Stuttgarter Hauptbahnhof: Bundespolizei ermittelt nach ICE-Unfall mit vier Verletzten

Durch den Unfall am Stuttgarter Hauptbahnhof wurden vier Menschen verletzt.
STZN/STZNNach dem Auffahrunfall eines ICE auf einen Prellbock im Stuttgarter Hauptbahnhof ermittelt die Bundespolizei wegen des Verdachts der Gefährdung des Bahnverkehrs. Erkenntnisse zur Unfallursache gebe es noch nicht, sagte ein Sprecher der Behörde.
Durch den Aufprall wurden am vergangenen Samstag vier Menschen leicht verletzt, darunter auch der Lokführer.

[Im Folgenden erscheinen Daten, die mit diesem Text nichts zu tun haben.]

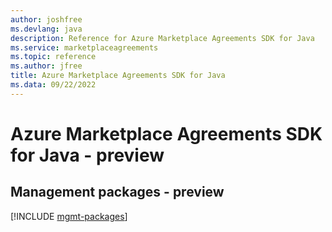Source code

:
 ```yaml
---
author: joshfree
ms.devlang: java
description: Reference for Azure Marketplace Agreements SDK for Java
ms.service: marketplaceagreements
ms.topic: reference
ms.author: jfree
title: Azure Marketplace Agreements SDK for Java
ms.data: 09/22/2022
---
```

# Azure Marketplace Agreements SDK for Java - preview

## Management packages - preview
[!INCLUDE [mgmt-packages](marketplace-agreements-mgmt-index.md)]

Ein Augenzeuge des Unfalls berichtete unserer Redaktion, dass dieser wohl auch hätte schlimmer ausgehen können. „Die Passagiere, die in den Gängen standen um auszusteigen, sind wie Bowling-Pins umgefallen“, sagte er. Es sei „ein Wunder“, dass nicht mehr passiert ist.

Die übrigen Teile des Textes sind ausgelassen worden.